• _Stored data_:
⟨

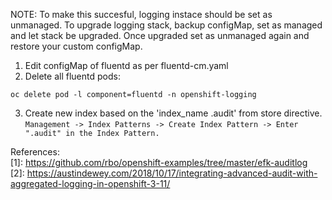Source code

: NOTE: To make this succesful, logging instace should be set as unmanaged. To upgrade logging stack, backup configMap, set as managed and let stack be upgraded. Once upgraded set as unmanaged again and restore your custom configMap.

1. Edit configMap of fluentd as per fluentd-cm.yaml  
2. Delete all fluentd pods:
```
oc delete pod -l component=fluentd -n openshift-logging
```
3. Create new index based on the 'index_name .audit' from store directive.  
`Management -> Index Patterns -> Create Index Pattern -> Enter ".audit" in the Index Pattern. `


References:  
[1]: https://github.com/rbo/openshift-examples/tree/master/efk-auditlog  
[2]: https://austindewey.com/2018/10/17/integrating-advanced-audit-with-aggregated-logging-in-openshift-3-11/
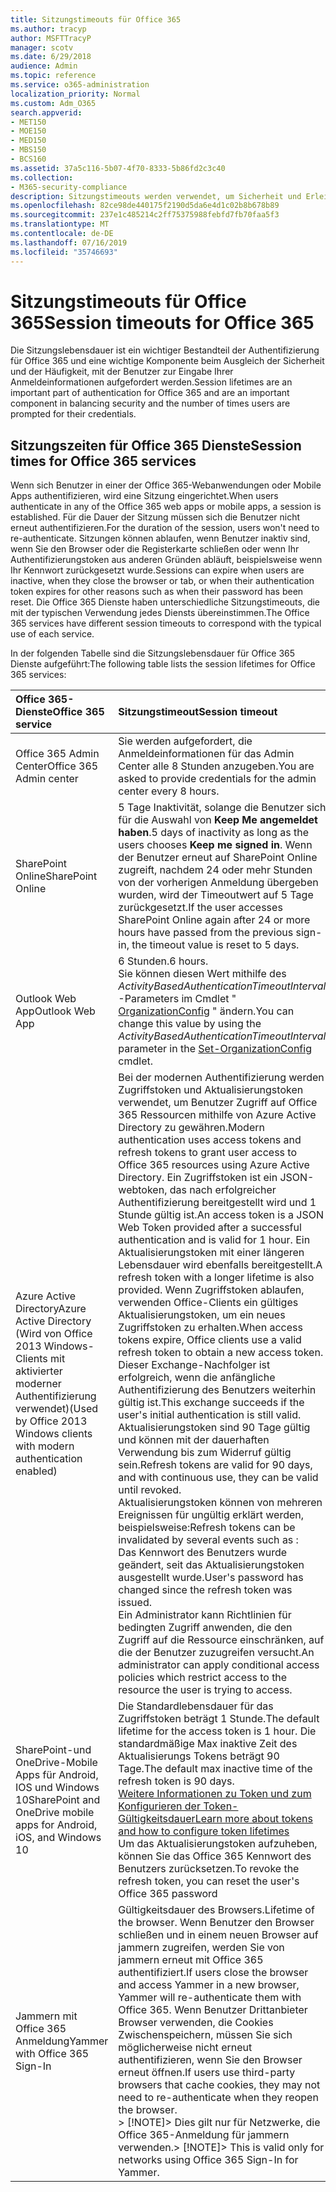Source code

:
 ```yaml
---
title: Sitzungstimeouts für Office 365
ms.author: tracyp
author: MSFTTracyP
manager: scotv
ms.date: 6/29/2018
audience: Admin
ms.topic: reference
ms.service: o365-administration
localization_priority: Normal
ms.custom: Adm_O365
search.appverid:
- MET150
- MOE150
- MED150
- MBS150
- BCS160
ms.assetid: 37a5c116-5b07-4f70-8333-5b86fd2c3c40
ms.collection:
- M365-security-compliance
description: Sitzungstimeouts werden verwendet, um Sicherheit und Erleichterung des Zugriffs in Office 365-Client-apps auszugleichen.
ms.openlocfilehash: 82ce98de440175f2190d5da6e4d1c02b8b678b89
ms.sourcegitcommit: 237e1c485214c2ff75375988febfd7fb70faa5f3
ms.translationtype: MT
ms.contentlocale: de-DE
ms.lasthandoff: 07/16/2019
ms.locfileid: "35746693"
---
```

# <a name="session-timeouts-for-office-365"></a><span data-ttu-id="d41ca-103">Sitzungstimeouts für Office 365</span><span class="sxs-lookup"><span data-stu-id="d41ca-103">Session timeouts for Office 365</span></span>

<span data-ttu-id="d41ca-104">Die Sitzungslebensdauer ist ein wichtiger Bestandteil der Authentifizierung für Office 365 und eine wichtige Komponente beim Ausgleich der Sicherheit und der Häufigkeit, mit der Benutzer zur Eingabe Ihrer Anmeldeinformationen aufgefordert werden.</span><span class="sxs-lookup"><span data-stu-id="d41ca-104">Session lifetimes are an important part of authentication for Office 365 and are an important component in balancing security and the number of times users are prompted for their credentials.</span></span>
  
## <a name="session-times-for-office-365-services"></a><span data-ttu-id="d41ca-105">Sitzungszeiten für Office 365 Dienste</span><span class="sxs-lookup"><span data-stu-id="d41ca-105">Session times for Office 365 services</span></span>

<span data-ttu-id="d41ca-106">Wenn sich Benutzer in einer der Office 365-Webanwendungen oder Mobile Apps authentifizieren, wird eine Sitzung eingerichtet.</span><span class="sxs-lookup"><span data-stu-id="d41ca-106">When users authenticate in any of the Office 365 web apps or mobile apps, a session is established.</span></span> <span data-ttu-id="d41ca-107">Für die Dauer der Sitzung müssen sich die Benutzer nicht erneut authentifizieren.</span><span class="sxs-lookup"><span data-stu-id="d41ca-107">For the duration of the session, users won't need to re-authenticate.</span></span> <span data-ttu-id="d41ca-108">Sitzungen können ablaufen, wenn Benutzer inaktiv sind, wenn Sie den Browser oder die Registerkarte schließen oder wenn Ihr Authentifizierungstoken aus anderen Gründen abläuft, beispielsweise wenn Ihr Kennwort zurückgesetzt wurde.</span><span class="sxs-lookup"><span data-stu-id="d41ca-108">Sessions can expire when users are inactive, when they close the browser or tab, or when their authentication token expires for other reasons such as when their password has been reset.</span></span> <span data-ttu-id="d41ca-109">Die Office 365 Dienste haben unterschiedliche Sitzungstimeouts, die mit der typischen Verwendung jedes Diensts übereinstimmen.</span><span class="sxs-lookup"><span data-stu-id="d41ca-109">The Office 365 services have different session timeouts to correspond with the typical use of each service.</span></span>
  
<span data-ttu-id="d41ca-110">In der folgenden Tabelle sind die Sitzungslebensdauer für Office 365 Dienste aufgeführt:</span><span class="sxs-lookup"><span data-stu-id="d41ca-110">The following table lists the session lifetimes for Office 365 services:</span></span>
  
|<span data-ttu-id="d41ca-111">**Office 365-Dienste**</span><span class="sxs-lookup"><span data-stu-id="d41ca-111">**Office 365 service**</span></span>|<span data-ttu-id="d41ca-112">**Sitzungstimeout**</span><span class="sxs-lookup"><span data-stu-id="d41ca-112">**Session timeout**</span></span>|
|:-----|:-----|
|<span data-ttu-id="d41ca-113">Office 365 Admin Center</span><span class="sxs-lookup"><span data-stu-id="d41ca-113">Office 365 Admin center</span></span>  <br/> |<span data-ttu-id="d41ca-114">Sie werden aufgefordert, die Anmeldeinformationen für das Admin Center alle 8 Stunden anzugeben.</span><span class="sxs-lookup"><span data-stu-id="d41ca-114">You are asked to provide credentials for the admin center every 8 hours.</span></span>  <br/> |
|<span data-ttu-id="d41ca-115">SharePoint Online</span><span class="sxs-lookup"><span data-stu-id="d41ca-115">SharePoint Online</span></span>  <br/> |<span data-ttu-id="d41ca-116">5 Tage Inaktivität, solange die Benutzer sich für die Auswahl von **Keep Me angemeldet haben**.</span><span class="sxs-lookup"><span data-stu-id="d41ca-116">5 days of inactivity as long as the users chooses **Keep me signed in**.</span></span> <span data-ttu-id="d41ca-117">Wenn der Benutzer erneut auf SharePoint Online zugreift, nachdem 24 oder mehr Stunden von der vorherigen Anmeldung übergeben wurden, wird der Timeoutwert auf 5 Tage zurückgesetzt.</span><span class="sxs-lookup"><span data-stu-id="d41ca-117">If the user accesses SharePoint Online again after 24 or more hours have passed from the previous sign-in, the timeout value is reset to 5 days.</span></span>  <br/> |
|<span data-ttu-id="d41ca-118">Outlook Web App</span><span class="sxs-lookup"><span data-stu-id="d41ca-118">Outlook Web App</span></span>  <br/> |<span data-ttu-id="d41ca-119">6 Stunden.</span><span class="sxs-lookup"><span data-stu-id="d41ca-119">6 hours.</span></span>  <br/> <span data-ttu-id="d41ca-120">Sie können diesen Wert mithilfe des _ActivityBasedAuthenticationTimeoutInterval_ -Parameters im Cmdlet " [OrganizationConfig](https://go.microsoft.com/fwlink/p/?LinkId=615378) " ändern.</span><span class="sxs-lookup"><span data-stu-id="d41ca-120">You can change this value by using the  _ActivityBasedAuthenticationTimeoutInterval_ parameter in the [Set-OrganizationConfig](https://go.microsoft.com/fwlink/p/?LinkId=615378) cmdlet.</span></span>  <br/> |
|<span data-ttu-id="d41ca-121">Azure Active Directory</span><span class="sxs-lookup"><span data-stu-id="d41ca-121">Azure Active Directory</span></span>  <br/> <span data-ttu-id="d41ca-122">(Wird von Office 2013 Windows-Clients mit aktivierter moderner Authentifizierung verwendet)</span><span class="sxs-lookup"><span data-stu-id="d41ca-122">(Used by Office 2013 Windows clients with modern authentication enabled)</span></span>  <br/> | <span data-ttu-id="d41ca-123">Bei der modernen Authentifizierung werden Zugriffstoken und Aktualisierungstoken verwendet, um Benutzer Zugriff auf Office 365 Ressourcen mithilfe von Azure Active Directory zu gewähren.</span><span class="sxs-lookup"><span data-stu-id="d41ca-123">Modern authentication uses access tokens and refresh tokens to grant user access to Office 365 resources using Azure Active Directory.</span></span> <span data-ttu-id="d41ca-124">Ein Zugriffstoken ist ein JSON-webtoken, das nach erfolgreicher Authentifizierung bereitgestellt wird und 1 Stunde gültig ist.</span><span class="sxs-lookup"><span data-stu-id="d41ca-124">An access token is a JSON Web Token provided after a successful authentication and is valid for 1 hour.</span></span> <span data-ttu-id="d41ca-125">Ein Aktualisierungstoken mit einer längeren Lebensdauer wird ebenfalls bereitgestellt.</span><span class="sxs-lookup"><span data-stu-id="d41ca-125">A refresh token with a longer lifetime is also provided.</span></span> <span data-ttu-id="d41ca-126">Wenn Zugriffstoken ablaufen, verwenden Office-Clients ein gültiges Aktualisierungstoken, um ein neues Zugriffstoken zu erhalten.</span><span class="sxs-lookup"><span data-stu-id="d41ca-126">When access tokens expire, Office clients use a valid refresh token to obtain a new access token.</span></span> <span data-ttu-id="d41ca-127">Dieser Exchange-Nachfolger ist erfolgreich, wenn die anfängliche Authentifizierung des Benutzers weiterhin gültig ist.</span><span class="sxs-lookup"><span data-stu-id="d41ca-127">This exchange succeeds if the user's initial authentication is still valid.</span></span>  <br/>  <span data-ttu-id="d41ca-128">Aktualisierungstoken sind 90 Tage gültig und können mit der dauerhaften Verwendung bis zum Widerruf gültig sein.</span><span class="sxs-lookup"><span data-stu-id="d41ca-128">Refresh tokens are valid for 90 days, and with continuous use, they can be valid until revoked.</span></span>  <br/>  <span data-ttu-id="d41ca-129">Aktualisierungstoken können von mehreren Ereignissen für ungültig erklärt werden, beispielsweise:</span><span class="sxs-lookup"><span data-stu-id="d41ca-129">Refresh tokens can be invalidated by several events such as :</span></span>  <br/>  <span data-ttu-id="d41ca-130">Das Kennwort des Benutzers wurde geändert, seit das Aktualisierungstoken ausgestellt wurde.</span><span class="sxs-lookup"><span data-stu-id="d41ca-130">User's password has changed since the refresh token was issued.</span></span>  <br/>  <span data-ttu-id="d41ca-131">Ein Administrator kann Richtlinien für bedingten Zugriff anwenden, die den Zugriff auf die Ressource einschränken, auf die der Benutzer zuzugreifen versucht.</span><span class="sxs-lookup"><span data-stu-id="d41ca-131">An administrator can apply conditional access policies which restrict access to the resource the user is trying to access.</span></span>  <br/> |
|<span data-ttu-id="d41ca-132">SharePoint-und OneDrive-Mobile Apps für Android, IOS und Windows 10</span><span class="sxs-lookup"><span data-stu-id="d41ca-132">SharePoint and OneDrive mobile apps for Android, iOS, and Windows 10</span></span>  <br/> |<span data-ttu-id="d41ca-133">Die Standardlebensdauer für das Zugriffstoken beträgt 1 Stunde.</span><span class="sxs-lookup"><span data-stu-id="d41ca-133">The default lifetime for the access token is 1 hour.</span></span> <span data-ttu-id="d41ca-134">Die standardmäßige Max inaktive Zeit des Aktualisierungs Tokens beträgt 90 Tage.</span><span class="sxs-lookup"><span data-stu-id="d41ca-134">The default max inactive time of the refresh token is 90 days.</span></span>  <br/> [<span data-ttu-id="d41ca-135">Weitere Informationen zu Token und zum Konfigurieren der Token-Gültigkeitsdauer</span><span class="sxs-lookup"><span data-stu-id="d41ca-135">Learn more about tokens and how to configure token lifetimes</span></span>](https://docs.microsoft.com/en-us/azure/active-directory/active-directory-configurable-token-lifetimes) <br/> <span data-ttu-id="d41ca-136">Um das Aktualisierungstoken aufzuheben, können Sie das Office 365 Kennwort des Benutzers zurücksetzen.</span><span class="sxs-lookup"><span data-stu-id="d41ca-136">To revoke the refresh token, you can reset the user's Office 365 password</span></span>  <br/> |
|<span data-ttu-id="d41ca-137">Jammern mit Office 365 Anmeldung</span><span class="sxs-lookup"><span data-stu-id="d41ca-137">Yammer with Office 365 Sign-In</span></span>  <br/> |<span data-ttu-id="d41ca-138">Gültigkeitsdauer des Browsers.</span><span class="sxs-lookup"><span data-stu-id="d41ca-138">Lifetime of the browser.</span></span> <span data-ttu-id="d41ca-139">Wenn Benutzer den Browser schließen und in einem neuen Browser auf jammern zugreifen, werden Sie von jammern erneut mit Office 365 authentifiziert.</span><span class="sxs-lookup"><span data-stu-id="d41ca-139">If users close the browser and access Yammer in a new browser, Yammer will re-authenticate them with Office 365.</span></span> <span data-ttu-id="d41ca-140">Wenn Benutzer Drittanbieter Browser verwenden, die Cookies Zwischenspeichern, müssen Sie sich möglicherweise nicht erneut authentifizieren, wenn Sie den Browser erneut öffnen.</span><span class="sxs-lookup"><span data-stu-id="d41ca-140">If users use third-party browsers that cache cookies, they may not need to re-authenticate when they reopen the browser.</span></span>  <br/> <span data-ttu-id="d41ca-141">> [!NOTE]> Dies gilt nur für Netzwerke, die Office 365-Anmeldung für jammern verwenden.</span><span class="sxs-lookup"><span data-stu-id="d41ca-141">> [!NOTE]> This is valid only for networks using Office 365 Sign-In for Yammer.</span></span>           |
   

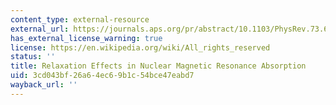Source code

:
 ```yaml
---
content_type: external-resource
external_url: https://journals.aps.org/pr/abstract/10.1103/PhysRev.73.679
has_external_license_warning: true
license: https://en.wikipedia.org/wiki/All_rights_reserved
status: ''
title: Relaxation Effects in Nuclear Magnetic Resonance Absorption
uid: 3cd043bf-26a6-4ec6-9b1c-54bce47eabd7
wayback_url: ''
---
```


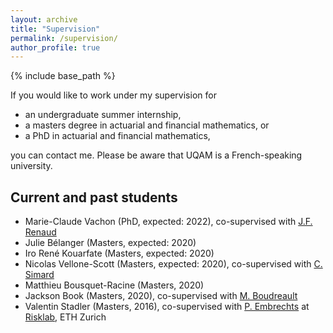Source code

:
 ```yaml
---
layout: archive
title: "Supervision"
permalink: /supervision/
author_profile: true
---
```


{% include base_path %}

If you would like to work under my supervision for
- an undergraduate summer internship,
- a masters degree in actuarial and financial mathematics, or
- a PhD in actuarial and financial mathematics,

you can contact me. Please be aware that UQAM is a French-speaking university.


## Current and past students

- Marie-Claude Vachon (PhD, expected: 2022), co-supervised with [J.F. Renaud](http://profmath.uqam.ca/~renaudjf/home.html)
- Julie Bélanger (Masters, expected: 2020)
- Iro René Kouarfate (Masters, expected: 2020)
- Nicolas Vellone-Scott (Masters, expected: 2020), co-supervised with [C. Simard](https://professeurs.uqam.ca/professeur/simard.clarence/)
- Matthieu Bousquet-Racine (Masters, 2020)
- Jackson Book (Masters, 2020), co-supervised with [M. Boudreault](http://quantact.uqam.ca/pages/membres/boudreault.html)
- Valentin Stadler (Masters, 2016), co-supervised with [P. Embrechts](https://people.math.ethz.ch/~embrecht/) at [Risklab](https://risklab.ch/), ETH Zurich


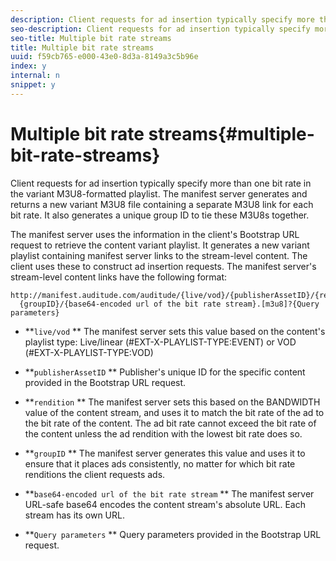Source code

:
 ```yaml
---
description: Client requests for ad insertion typically specify more than one bit rate in the variant M3U8-formatted playlist. The manifest server generates and returns a new variant M3U8 file containing a separate M3U8 link for each bit rate. It also generates a unique group ID to tie these M3U8s together.
seo-description: Client requests for ad insertion typically specify more than one bit rate in the variant M3U8-formatted playlist. The manifest server generates and returns a new variant M3U8 file containing a separate M3U8 link for each bit rate. It also generates a unique group ID to tie these M3U8s together.
seo-title: Multiple bit rate streams
title: Multiple bit rate streams
uuid: f59cb765-e000-43e0-8d3a-8149a3c5b96e
index: y
internal: n
snippet: y
---
```


# Multiple bit rate streams{#multiple-bit-rate-streams}

Client requests for ad insertion typically specify more than one bit rate in the variant M3U8-formatted playlist. The manifest server generates and returns a new variant M3U8 file containing a separate M3U8 link for each bit rate. It also generates a unique group ID to tie these M3U8s together.

The manifest server uses the information in the client's Bootstrap URL request to retrieve the content variant playlist. It generates a new variant playlist containing manifest server links to the stream-level content. The client uses these to construct ad insertion requests. The manifest server's stream-level content links have the following format: 

```
http://manifest.auditude.com/auditude/{live/vod}/{publisherAssetID}/{rendition}/
  {groupID}/{base64-encoded url of the bit rate stream}.[m3u8]?{Query parameters}
```

* **`live/vod` ** The manifest server sets this value based on the content's playlist type: Live/linear (#EXT-X-PLAYLIST-TYPE:EVENT) or VOD (#EXT-X-PLAYLIST-TYPE:VOD)

* **`publisherAssetID` ** Publisher's unique ID for the specific content provided in the Bootstrap URL request.

* **`rendition` ** The manifest server sets this based on the BANDWIDTH value of the content stream, and uses it to match the bit rate of the ad to the bit rate of the content. The ad bit rate cannot exceed the bit rate of the content unless the ad rendition with the lowest bit rate does so.

* **`groupID` ** The manifest server generates this value and uses it to ensure that it places ads consistently, no matter for which bit rate renditions the client requests ads.

* **`base64-encoded url of the bit rate stream` ** The manifest server URL-safe base64 encodes the content stream's absolute URL. Each stream has its own URL.

* **`Query parameters` ** Query parameters provided in the Bootstrap URL request.

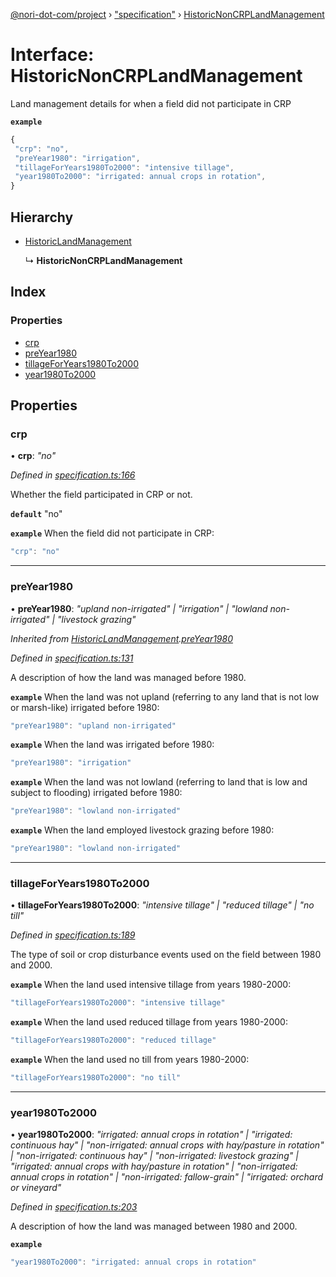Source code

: [@nori-dot-com/project](../README.md) › ["specification"](../modules/_specification_.md) › [HistoricNonCRPLandManagement](_specification_.historicnoncrplandmanagement.md)

# Interface: HistoricNonCRPLandManagement

Land management details for when a field did not participate in CRP

**`example`** 

```js
{
 "crp": "no",
 "preYear1980": "irrigation",
 "tillageForYears1980To2000": "intensive tillage",
 "year1980To2000": "irrigated: annual crops in rotation",
}
```

## Hierarchy

* [HistoricLandManagement](_specification_.historiclandmanagement.md)

  ↳ **HistoricNonCRPLandManagement**

## Index

### Properties

* [crp](_specification_.historicnoncrplandmanagement.md#crp)
* [preYear1980](_specification_.historicnoncrplandmanagement.md#preyear1980)
* [tillageForYears1980To2000](_specification_.historicnoncrplandmanagement.md#tillageforyears1980to2000)
* [year1980To2000](_specification_.historicnoncrplandmanagement.md#year1980to2000)

## Properties

###  crp

• **crp**: *"no"*

*Defined in [specification.ts:166](https://github.com/nori-dot-eco/nori-dot-com/blob/922a33f/packages/project/src/specification.ts#L166)*

Whether the field participated in CRP or not.

**`default`** "no"

**`example`** <caption>When the field did not participate in CRP:</caption>

```js
"crp": "no"
```

___

###  preYear1980

• **preYear1980**: *"upland non-irrigated" | "irrigation" | "lowland non-irrigated" | "livestock grazing"*

*Inherited from [HistoricLandManagement](_specification_.historiclandmanagement.md).[preYear1980](_specification_.historiclandmanagement.md#preyear1980)*

*Defined in [specification.ts:131](https://github.com/nori-dot-eco/nori-dot-com/blob/922a33f/packages/project/src/specification.ts#L131)*

A description of how the land was managed before 1980.

**`example`** <caption>When the land was not upland (referring to any land that is not low or marsh-like) irrigated before 1980:</caption>

```js
"preYear1980": "upland non-irrigated"
```

**`example`** <caption>When the land was irrigated before 1980:</caption>

```js
"preYear1980": "irrigation"
```

**`example`** <caption>When the land was not lowland (referring to land that is low and subject to flooding) irrigated before 1980:</caption>

```js
"preYear1980": "lowland non-irrigated"
```

**`example`** <caption>When the land employed livestock grazing before 1980:</caption>

```js
"preYear1980": "lowland non-irrigated"
```

___

###  tillageForYears1980To2000

• **tillageForYears1980To2000**: *"intensive tillage" | "reduced tillage" | "no till"*

*Defined in [specification.ts:189](https://github.com/nori-dot-eco/nori-dot-com/blob/922a33f/packages/project/src/specification.ts#L189)*

The type of soil or crop disturbance events used on the field between 1980 and 2000.

**`example`** <caption>When the land used intensive tillage from years 1980-2000:</caption>

```js
"tillageForYears1980To2000": "intensive tillage"
```

**`example`** <caption>When the land used reduced tillage from years 1980-2000:</caption>

```js
"tillageForYears1980To2000": "reduced tillage"
```

**`example`** <caption>When the land used no till from years 1980-2000:</caption>

```js
"tillageForYears1980To2000": "no till"
```

___

###  year1980To2000

• **year1980To2000**: *"irrigated: annual crops in rotation" | "irrigated: continuous hay" | "non-irrigated: annual crops with hay/pasture in rotation" | "non-irrigated: continuous hay" | "non-irrigated: livestock grazing" | "irrigated: annual crops with hay/pasture in rotation" | "non-irrigated: annual crops in rotation" | "non-irrigated: fallow-grain" | "irrigated: orchard or vineyard"*

*Defined in [specification.ts:203](https://github.com/nori-dot-eco/nori-dot-com/blob/922a33f/packages/project/src/specification.ts#L203)*

A description of how the land was managed between 1980 and 2000.

**`example`** 

```js
"year1980To2000": "irrigated: annual crops in rotation"
```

⟩

• _What is expected_: Where a line in the records above contains the string "encoded", return that line.

• _Answer for this exercise_:
  {groupID}/{base64-encoded url of the bit rate stream}.[m3u8]?{Query parameters}
* **`base64-encoded url of the bit rate stream` ** The manifest server URL-safe base64 encodes the content stream's absolute URL. Each stream has its own URL.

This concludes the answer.